= Task to carry out =
Your answer must be a single number: how many lines in the records include the word "partial".

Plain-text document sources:
▶

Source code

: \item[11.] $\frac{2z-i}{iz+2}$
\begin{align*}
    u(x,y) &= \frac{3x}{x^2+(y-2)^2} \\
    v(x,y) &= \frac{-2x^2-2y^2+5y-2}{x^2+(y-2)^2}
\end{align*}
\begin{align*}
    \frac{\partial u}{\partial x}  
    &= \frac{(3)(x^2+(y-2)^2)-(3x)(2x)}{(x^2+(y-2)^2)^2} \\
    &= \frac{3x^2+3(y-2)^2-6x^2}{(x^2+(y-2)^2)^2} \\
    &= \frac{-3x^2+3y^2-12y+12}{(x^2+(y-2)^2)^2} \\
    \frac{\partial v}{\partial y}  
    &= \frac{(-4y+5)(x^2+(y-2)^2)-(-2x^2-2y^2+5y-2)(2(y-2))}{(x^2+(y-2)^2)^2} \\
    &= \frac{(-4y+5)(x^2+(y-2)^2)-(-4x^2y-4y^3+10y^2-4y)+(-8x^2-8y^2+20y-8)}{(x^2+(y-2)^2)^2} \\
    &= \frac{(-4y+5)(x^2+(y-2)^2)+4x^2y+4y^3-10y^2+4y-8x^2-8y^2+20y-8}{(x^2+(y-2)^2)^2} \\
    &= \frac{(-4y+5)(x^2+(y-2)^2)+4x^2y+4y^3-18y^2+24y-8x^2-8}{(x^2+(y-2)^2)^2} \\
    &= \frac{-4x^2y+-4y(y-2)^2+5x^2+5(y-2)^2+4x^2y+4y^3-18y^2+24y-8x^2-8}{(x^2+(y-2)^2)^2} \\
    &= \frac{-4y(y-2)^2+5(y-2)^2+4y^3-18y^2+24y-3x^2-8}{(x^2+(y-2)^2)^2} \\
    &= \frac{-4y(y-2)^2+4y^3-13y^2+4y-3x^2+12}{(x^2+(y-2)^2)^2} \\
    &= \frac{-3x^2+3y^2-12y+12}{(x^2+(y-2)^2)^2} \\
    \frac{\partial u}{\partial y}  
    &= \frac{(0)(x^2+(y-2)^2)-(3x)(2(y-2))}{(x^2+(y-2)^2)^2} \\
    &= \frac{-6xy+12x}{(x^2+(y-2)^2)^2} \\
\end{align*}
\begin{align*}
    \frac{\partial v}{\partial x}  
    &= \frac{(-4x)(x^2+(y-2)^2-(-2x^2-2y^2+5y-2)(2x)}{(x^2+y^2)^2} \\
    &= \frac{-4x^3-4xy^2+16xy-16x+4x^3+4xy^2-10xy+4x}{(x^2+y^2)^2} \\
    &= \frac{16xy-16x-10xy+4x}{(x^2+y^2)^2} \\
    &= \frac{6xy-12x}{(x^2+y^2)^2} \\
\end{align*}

◀

= Answer section =
4